Taste still takes time to develop.

Judgment still comes from experience.

And knowing what not to do is often what allows something to come together quickly.


What’s changed is the surface: the interfaces, the shortcuts, the volume.

What hasn’t changed is the quiet part — the part where something either holds up under pressure or it doesn’t.


I notice this most when I’m making fast decisions I’ve learned to trust. Or when a cue, or piece lands not because it’s busy, but because it’s restrained. Those moments don’t come from hesitation — they come from clarity.


I don’t have a grand thesis here. Just a few observations I keep returning to as the pace accelerates.


The fundamentals don’t announce themselves when they’re still working.

They make speed possible.


That’s what I’ve been paying attention to.


 


 

Why I'm Writing This 

 

- Blog #1 -

 

For most of my career, I didn't feel the need to explain what I do. The work spoke for itself, or at least that's what I believed. I composed, delivered, revised, delivered again and moved on to the next project. The conversations happened privately - in spotting sessions, late night phone calls, and quiet moments where a director would eventually say, "Yes, that's it".

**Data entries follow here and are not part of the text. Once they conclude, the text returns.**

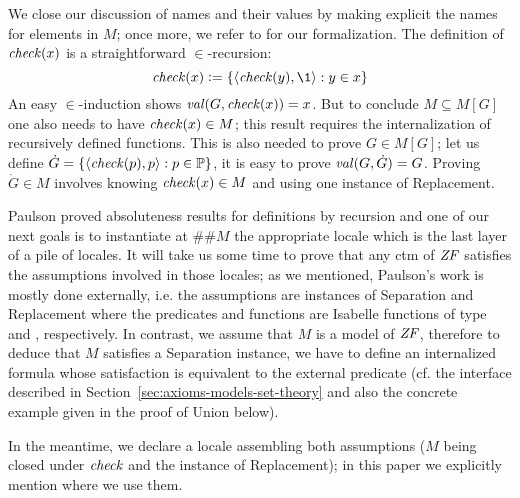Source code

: We close our discussion of names and their values by making explicit
the names for elements in $M$; once more, we refer to
\cite{2018arXiv180705174G} for our formalization. The definition of
$\operatorname{\mathit{check}}(x)$ is a straightforward $\in$-recursion:
\begin{equation*}
  \label{eq:def-check}
  \chk(x)\defi\{\lb\chk(y),\1\rb : y\in x\}
\end{equation*}
An easy $\in$-induction shows $\operatorname{\mathit{val}}(G,\operatorname{\mathit{check}}(x))=x$.
But to conclude $M\subseteq M[G]$ one also needs to have
$\operatorname{\mathit{check}}(x) \in M$; this result requires the internalization of
recursively defined functions. This is also needed to prove
$G \in M[G]$; let us define
$\dot G= \{\langle \operatorname{\mathit{check}}(p),p\rangle : p \in \mathbb{P} \}$, it is easy to prove
$\operatorname{\mathit{val}}(G,\dot G) = G$. Proving $\dot G\in M$ involves knowing
$\operatorname{\mathit{check}}(x) \in M$ and using one instance of Replacement.

Paulson proved absoluteness results for definitions by recursion and
one of our next goals is to instantiate at $\#\#M$ the appropriate
locale 
 which is the last layer of a pile of
locales. It will take us some time to prove that any ctm of $\mathit{ZF}$ 
satisfies the
assumptions involved in those locales; as we mentioned, Paulson's work
is mostly done externally, i.e. the assumptions are instances
of Separation and Replacement where the predicates and functions are
Isabelle functions of type  and
, respectively. In contrast, we assume that
$M$ is a model of $\mathit{ZF}$, therefore to deduce that $M$ satisfies a
Separation instance, we have to define an internalized formula whose
satisfaction is equivalent to the external predicate (cf. the
interface described in Section~\ref{sec:axioms-models-set-theory} and
also the concrete example given in the proof of Union below).

In the meantime, we declare a locale
 assembling
both assumptions ($M$ being closed under $\operatorname{\mathit{check}}$ and the instance of
Replacement); in this paper we explicitly mention where we use them.

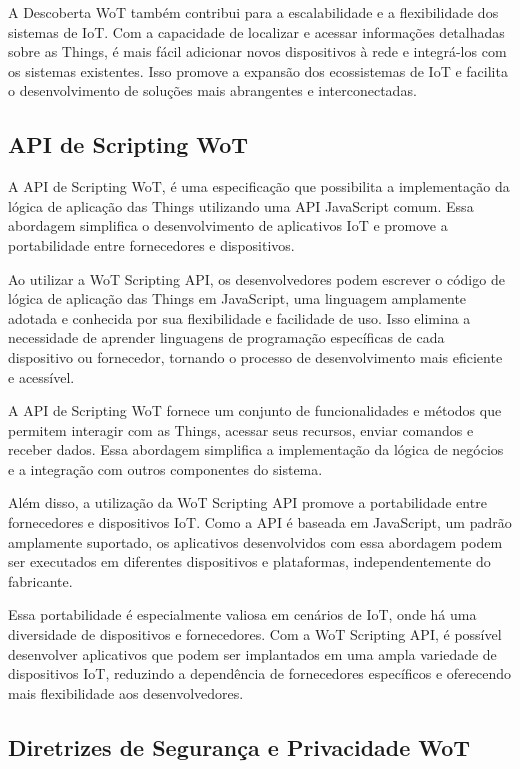 A Descoberta WoT também contribui para a escalabilidade e a flexibilidade dos sistemas de IoT. Com a capacidade de localizar e acessar informações detalhadas sobre as Things, é mais fácil adicionar novos dispositivos à rede e integrá-los com os sistemas existentes. Isso promove a expansão dos ecossistemas de IoT e facilita o desenvolvimento de soluções mais abrangentes e interconectadas.

\subsection{API de Scripting WoT}

A API de Scripting WoT, é uma especificação que possibilita a implementação da lógica de aplicação das Things utilizando uma API JavaScript comum. Essa abordagem simplifica o desenvolvimento de aplicativos IoT e promove a portabilidade entre fornecedores e dispositivos.

Ao utilizar a WoT Scripting API, os desenvolvedores podem escrever o código de lógica de aplicação das Things em JavaScript, uma linguagem amplamente adotada e conhecida por sua flexibilidade e facilidade de uso. Isso elimina a necessidade de aprender linguagens de programação específicas de cada dispositivo ou fornecedor, tornando o processo de desenvolvimento mais eficiente e acessível.

A API de Scripting WoT fornece um conjunto de funcionalidades e métodos que permitem interagir com as Things, acessar seus recursos, enviar comandos e receber dados. Essa abordagem simplifica a implementação da lógica de negócios e a integração com outros componentes do sistema.

Além disso, a utilização da WoT Scripting API promove a portabilidade entre fornecedores e dispositivos IoT. Como a API é baseada em JavaScript, um padrão amplamente suportado, os aplicativos desenvolvidos com essa abordagem podem ser executados em diferentes dispositivos e plataformas, independentemente do fabricante.

Essa portabilidade é especialmente valiosa em cenários de IoT, onde há uma diversidade de dispositivos e fornecedores. Com a WoT Scripting API, é possível desenvolver aplicativos que podem ser implantados em uma ampla variedade de dispositivos IoT, reduzindo a dependência de fornecedores específicos e oferecendo mais flexibilidade aos desenvolvedores.

\subsection{Diretrizes de Segurança e Privacidade WoT}

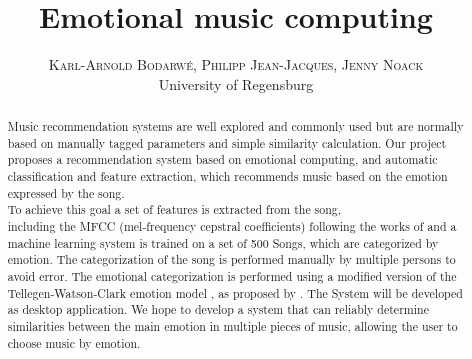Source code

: 

\title{\vspace{-15mm}\fontsize{24pt}{10pt}\selectfont\textbf{Emotional music computing}} %
\author{
	\large
	\textsc{Karl-Arnold Bodarwé, Philipp Jean-Jacques, Jenny Noack}\\
	\normalsize University of Regensburg \\ %
	\vspace{-5mm}
}
\date{}



\maketitle
\thispagestyle{fancy}

\begin{abstract}
Music recommendation systems are well explored and commonly used but are normally based on
manually tagged parameters and simple similarity calculation. Our project proposes a recommendation system based on emotional computing, and automatic classification and feature extraction, which recommends music based on the emotion expressed by the song.\\
To achieve this goal a set of features is extracted from the song,\\ including the MFCC (mel-frequency cepstral coefficients) following the works of \citet{Mckinney2003} and a machine learning system is trained on a set of 500 Songs, which are categorized by emotion. The categorization of the song is performed manually by multiple persons to avoid error. The emotional categorization is performed using a modified version of the Tellegen-Watson-Clark emotion model \citep{Tellegen1999}, as proposed by \citet{Trohidis2011}. 
The System will be developed as desktop application. We hope to develop a system that can reliably determine similarities between the main emotion in multiple pieces of music, allowing the user to choose music by emotion.
\end{abstract}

Lately, I've felt a pull to make some of these conversations public.

Not because the industry is collapsing. Not because technology is advancing. Not because everyone suddenly needs a blog.

But, because the things that actually matter in composing are rarely talked about, and I believe they matter more now than ever.

 

-Going Forward-

 

I'll write here occasionally. No set schedule. No content treadmill.

Some of the topics I will include

  • How I interpret emotional notes
  • Why “simple” is often harder than complex
  • The role of trust in creative collaboration
  • What experience teaches you that tutorials don't

If any of this resonates, I'm glad you're here.